- _TRY IT_
Using the records below, find every line that includes "caption" and copy it.

Collected data entries

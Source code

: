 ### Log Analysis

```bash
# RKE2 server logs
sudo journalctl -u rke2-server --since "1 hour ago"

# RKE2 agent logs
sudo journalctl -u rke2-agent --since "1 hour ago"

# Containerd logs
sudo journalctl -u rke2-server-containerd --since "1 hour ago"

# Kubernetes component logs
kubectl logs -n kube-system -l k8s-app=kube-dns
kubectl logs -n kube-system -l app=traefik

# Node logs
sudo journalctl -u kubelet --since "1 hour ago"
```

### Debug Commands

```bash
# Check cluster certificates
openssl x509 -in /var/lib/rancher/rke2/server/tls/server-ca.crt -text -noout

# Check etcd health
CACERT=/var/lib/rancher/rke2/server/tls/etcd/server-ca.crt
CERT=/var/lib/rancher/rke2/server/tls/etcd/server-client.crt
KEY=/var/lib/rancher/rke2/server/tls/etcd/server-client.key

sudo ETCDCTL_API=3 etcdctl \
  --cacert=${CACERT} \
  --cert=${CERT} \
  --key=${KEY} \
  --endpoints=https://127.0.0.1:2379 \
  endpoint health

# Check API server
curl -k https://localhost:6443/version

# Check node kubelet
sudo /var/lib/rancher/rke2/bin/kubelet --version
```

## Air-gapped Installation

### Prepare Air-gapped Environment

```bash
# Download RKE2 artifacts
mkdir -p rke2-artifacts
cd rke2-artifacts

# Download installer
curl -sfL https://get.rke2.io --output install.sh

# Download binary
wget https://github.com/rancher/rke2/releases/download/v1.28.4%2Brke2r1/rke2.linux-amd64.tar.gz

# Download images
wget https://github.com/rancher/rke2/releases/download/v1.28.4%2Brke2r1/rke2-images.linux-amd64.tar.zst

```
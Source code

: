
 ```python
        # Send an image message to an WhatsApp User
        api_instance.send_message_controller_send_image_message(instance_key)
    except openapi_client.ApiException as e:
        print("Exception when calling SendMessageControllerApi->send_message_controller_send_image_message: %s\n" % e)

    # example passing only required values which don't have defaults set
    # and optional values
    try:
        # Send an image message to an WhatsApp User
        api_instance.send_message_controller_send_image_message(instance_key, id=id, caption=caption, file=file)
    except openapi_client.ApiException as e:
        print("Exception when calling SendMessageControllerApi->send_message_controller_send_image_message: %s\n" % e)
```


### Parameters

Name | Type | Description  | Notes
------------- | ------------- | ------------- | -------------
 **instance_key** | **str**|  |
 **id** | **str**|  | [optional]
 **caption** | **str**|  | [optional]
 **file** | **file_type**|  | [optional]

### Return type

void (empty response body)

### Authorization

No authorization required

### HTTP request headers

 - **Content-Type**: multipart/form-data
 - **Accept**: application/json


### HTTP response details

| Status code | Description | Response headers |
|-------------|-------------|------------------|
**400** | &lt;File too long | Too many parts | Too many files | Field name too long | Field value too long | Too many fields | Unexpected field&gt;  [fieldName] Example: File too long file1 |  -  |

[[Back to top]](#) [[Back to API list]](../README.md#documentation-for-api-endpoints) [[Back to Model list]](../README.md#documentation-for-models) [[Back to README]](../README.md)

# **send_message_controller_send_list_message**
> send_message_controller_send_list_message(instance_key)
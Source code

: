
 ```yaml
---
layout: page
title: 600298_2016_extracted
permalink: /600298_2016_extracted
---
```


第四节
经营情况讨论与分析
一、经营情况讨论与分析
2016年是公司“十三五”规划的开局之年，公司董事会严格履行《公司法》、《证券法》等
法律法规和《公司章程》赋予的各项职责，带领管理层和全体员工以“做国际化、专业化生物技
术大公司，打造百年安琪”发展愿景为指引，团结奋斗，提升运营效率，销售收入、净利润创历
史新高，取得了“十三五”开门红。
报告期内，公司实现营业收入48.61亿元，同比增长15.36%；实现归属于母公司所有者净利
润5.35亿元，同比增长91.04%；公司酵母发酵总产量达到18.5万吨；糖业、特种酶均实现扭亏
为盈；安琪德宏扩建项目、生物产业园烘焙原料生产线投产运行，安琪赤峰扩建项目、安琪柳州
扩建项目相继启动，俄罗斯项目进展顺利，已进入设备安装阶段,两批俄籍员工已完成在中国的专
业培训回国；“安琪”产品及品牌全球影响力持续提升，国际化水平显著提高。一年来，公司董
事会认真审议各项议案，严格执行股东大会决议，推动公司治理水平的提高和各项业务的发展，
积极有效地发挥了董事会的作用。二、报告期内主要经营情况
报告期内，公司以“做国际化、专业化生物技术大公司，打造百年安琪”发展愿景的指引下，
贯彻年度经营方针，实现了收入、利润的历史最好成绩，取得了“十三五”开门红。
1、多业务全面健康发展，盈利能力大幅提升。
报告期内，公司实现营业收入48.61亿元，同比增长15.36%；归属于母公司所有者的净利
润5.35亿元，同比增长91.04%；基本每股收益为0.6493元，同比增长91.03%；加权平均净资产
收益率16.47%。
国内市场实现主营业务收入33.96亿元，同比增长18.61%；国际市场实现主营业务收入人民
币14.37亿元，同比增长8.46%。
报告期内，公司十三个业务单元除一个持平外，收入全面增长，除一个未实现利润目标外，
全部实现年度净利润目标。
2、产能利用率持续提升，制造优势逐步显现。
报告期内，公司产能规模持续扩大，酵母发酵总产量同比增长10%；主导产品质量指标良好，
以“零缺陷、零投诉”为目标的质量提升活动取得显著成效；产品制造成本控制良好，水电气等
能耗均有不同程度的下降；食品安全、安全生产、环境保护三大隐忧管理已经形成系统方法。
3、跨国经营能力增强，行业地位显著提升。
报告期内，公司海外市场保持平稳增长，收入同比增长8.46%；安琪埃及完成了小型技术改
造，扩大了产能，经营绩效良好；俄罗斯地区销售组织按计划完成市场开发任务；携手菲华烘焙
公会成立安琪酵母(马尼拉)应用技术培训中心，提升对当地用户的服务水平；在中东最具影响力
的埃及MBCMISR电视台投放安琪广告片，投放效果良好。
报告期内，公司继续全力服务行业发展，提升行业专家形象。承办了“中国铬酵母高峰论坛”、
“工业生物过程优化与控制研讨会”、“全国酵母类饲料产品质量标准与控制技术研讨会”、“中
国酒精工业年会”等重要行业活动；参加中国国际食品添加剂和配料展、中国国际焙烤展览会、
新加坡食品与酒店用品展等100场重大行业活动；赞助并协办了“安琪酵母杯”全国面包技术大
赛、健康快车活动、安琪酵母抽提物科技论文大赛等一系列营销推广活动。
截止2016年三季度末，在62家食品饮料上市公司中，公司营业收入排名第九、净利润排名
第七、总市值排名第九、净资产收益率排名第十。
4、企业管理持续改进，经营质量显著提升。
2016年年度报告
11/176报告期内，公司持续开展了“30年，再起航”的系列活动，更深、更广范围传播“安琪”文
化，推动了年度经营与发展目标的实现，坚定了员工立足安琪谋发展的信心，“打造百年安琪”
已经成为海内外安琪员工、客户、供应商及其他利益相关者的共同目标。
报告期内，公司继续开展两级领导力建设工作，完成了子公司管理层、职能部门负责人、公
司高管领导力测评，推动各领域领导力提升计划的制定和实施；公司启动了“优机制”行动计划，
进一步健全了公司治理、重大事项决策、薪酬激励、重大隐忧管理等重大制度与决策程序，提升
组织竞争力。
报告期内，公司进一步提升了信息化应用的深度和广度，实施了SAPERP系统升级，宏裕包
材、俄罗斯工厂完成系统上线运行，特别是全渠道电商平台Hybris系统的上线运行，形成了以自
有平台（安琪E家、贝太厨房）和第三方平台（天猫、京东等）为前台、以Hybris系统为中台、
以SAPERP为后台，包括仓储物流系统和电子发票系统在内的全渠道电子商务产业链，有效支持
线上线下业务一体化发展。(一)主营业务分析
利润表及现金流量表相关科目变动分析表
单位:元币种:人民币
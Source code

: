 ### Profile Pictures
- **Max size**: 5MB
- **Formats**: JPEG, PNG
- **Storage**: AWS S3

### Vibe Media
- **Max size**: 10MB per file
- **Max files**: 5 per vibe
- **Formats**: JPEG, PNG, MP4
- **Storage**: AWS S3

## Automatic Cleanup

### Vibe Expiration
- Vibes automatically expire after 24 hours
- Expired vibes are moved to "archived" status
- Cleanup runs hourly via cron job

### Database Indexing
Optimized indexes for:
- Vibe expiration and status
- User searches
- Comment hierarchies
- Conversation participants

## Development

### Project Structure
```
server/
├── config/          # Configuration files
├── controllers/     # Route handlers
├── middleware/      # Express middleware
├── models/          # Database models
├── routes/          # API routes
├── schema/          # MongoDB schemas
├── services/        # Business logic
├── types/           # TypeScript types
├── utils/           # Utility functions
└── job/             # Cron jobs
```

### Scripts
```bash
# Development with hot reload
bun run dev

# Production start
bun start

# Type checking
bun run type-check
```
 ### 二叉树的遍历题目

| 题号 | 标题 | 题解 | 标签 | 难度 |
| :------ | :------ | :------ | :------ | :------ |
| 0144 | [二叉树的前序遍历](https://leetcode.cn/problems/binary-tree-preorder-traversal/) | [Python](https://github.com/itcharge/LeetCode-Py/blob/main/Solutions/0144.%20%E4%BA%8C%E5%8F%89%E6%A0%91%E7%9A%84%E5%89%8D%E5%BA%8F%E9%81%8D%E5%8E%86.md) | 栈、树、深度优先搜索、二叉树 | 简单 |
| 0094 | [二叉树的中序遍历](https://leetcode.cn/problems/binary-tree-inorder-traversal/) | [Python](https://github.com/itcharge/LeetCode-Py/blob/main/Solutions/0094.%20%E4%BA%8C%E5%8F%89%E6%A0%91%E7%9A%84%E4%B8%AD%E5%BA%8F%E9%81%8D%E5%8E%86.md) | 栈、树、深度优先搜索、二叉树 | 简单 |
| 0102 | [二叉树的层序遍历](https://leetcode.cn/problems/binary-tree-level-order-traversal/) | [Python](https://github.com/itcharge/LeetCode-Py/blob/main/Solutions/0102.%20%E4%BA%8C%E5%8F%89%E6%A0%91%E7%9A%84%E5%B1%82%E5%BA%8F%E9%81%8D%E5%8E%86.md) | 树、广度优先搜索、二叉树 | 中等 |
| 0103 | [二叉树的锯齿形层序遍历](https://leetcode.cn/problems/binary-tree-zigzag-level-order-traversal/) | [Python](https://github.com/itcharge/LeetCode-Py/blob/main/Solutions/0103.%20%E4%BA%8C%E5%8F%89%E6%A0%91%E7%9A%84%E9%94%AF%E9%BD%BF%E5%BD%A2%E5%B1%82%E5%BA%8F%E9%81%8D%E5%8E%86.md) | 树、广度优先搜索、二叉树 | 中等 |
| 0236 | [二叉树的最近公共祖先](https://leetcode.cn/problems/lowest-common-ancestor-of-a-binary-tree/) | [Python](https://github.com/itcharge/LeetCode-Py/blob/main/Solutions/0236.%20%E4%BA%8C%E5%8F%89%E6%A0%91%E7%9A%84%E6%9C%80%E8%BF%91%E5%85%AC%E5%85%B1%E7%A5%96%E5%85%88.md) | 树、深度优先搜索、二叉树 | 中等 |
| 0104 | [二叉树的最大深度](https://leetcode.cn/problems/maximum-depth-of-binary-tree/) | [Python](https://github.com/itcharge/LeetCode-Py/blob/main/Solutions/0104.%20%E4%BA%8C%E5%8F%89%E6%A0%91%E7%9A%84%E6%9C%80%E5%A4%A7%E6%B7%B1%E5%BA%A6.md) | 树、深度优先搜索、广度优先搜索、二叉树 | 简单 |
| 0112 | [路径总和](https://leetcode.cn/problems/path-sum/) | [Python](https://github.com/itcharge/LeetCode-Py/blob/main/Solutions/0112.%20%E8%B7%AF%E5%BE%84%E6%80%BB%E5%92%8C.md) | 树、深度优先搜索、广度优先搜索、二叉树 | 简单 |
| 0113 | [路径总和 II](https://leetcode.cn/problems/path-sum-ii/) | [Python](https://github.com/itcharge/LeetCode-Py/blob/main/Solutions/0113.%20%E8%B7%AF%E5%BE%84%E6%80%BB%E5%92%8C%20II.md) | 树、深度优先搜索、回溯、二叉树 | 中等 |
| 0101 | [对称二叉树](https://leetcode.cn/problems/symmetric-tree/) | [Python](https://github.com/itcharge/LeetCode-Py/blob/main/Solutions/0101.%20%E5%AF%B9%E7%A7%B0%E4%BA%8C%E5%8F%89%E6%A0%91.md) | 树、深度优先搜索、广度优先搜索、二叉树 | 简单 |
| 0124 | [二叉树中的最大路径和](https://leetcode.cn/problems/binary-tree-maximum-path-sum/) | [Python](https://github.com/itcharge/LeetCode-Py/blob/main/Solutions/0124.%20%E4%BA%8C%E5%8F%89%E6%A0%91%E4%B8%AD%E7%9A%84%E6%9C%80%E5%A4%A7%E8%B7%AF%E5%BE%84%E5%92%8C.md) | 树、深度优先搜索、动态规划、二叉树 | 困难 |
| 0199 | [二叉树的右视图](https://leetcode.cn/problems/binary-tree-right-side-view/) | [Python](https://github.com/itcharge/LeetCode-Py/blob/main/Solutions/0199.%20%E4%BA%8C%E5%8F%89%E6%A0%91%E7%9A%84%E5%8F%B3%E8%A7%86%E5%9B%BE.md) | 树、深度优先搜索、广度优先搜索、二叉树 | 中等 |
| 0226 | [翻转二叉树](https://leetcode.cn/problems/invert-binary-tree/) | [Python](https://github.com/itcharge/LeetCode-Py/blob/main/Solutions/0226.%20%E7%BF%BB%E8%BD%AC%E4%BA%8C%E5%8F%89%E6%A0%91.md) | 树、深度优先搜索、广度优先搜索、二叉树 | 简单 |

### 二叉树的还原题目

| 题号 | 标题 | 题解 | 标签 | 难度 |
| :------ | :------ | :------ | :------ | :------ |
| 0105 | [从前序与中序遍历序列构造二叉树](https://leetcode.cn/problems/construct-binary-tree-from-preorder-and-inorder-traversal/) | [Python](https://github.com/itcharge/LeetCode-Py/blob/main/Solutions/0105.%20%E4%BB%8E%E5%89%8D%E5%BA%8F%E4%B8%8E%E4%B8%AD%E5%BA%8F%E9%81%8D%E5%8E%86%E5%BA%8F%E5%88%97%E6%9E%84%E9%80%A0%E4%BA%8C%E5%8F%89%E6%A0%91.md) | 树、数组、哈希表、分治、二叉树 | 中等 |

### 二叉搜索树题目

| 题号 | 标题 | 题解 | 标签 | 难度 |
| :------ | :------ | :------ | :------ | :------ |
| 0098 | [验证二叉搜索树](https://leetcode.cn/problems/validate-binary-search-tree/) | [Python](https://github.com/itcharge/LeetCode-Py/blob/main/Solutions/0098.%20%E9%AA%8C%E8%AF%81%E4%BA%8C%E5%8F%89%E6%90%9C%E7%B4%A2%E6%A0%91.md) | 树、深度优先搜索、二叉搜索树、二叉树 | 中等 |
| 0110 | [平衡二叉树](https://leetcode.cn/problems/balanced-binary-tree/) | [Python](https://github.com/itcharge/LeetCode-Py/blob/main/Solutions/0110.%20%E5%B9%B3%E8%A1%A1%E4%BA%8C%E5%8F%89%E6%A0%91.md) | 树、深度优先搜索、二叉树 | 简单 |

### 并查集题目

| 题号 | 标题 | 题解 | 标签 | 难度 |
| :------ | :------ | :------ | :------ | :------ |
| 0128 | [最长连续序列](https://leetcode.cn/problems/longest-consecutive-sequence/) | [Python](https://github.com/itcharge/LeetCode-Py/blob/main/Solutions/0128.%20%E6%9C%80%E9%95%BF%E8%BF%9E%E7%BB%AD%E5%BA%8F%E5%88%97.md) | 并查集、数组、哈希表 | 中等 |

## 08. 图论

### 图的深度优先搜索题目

- _REPLY_
        api_instance.send_message_controller_send_image_message(instance_key, id=id, caption=caption, file=file)
 **caption** | **str**|  | [optional]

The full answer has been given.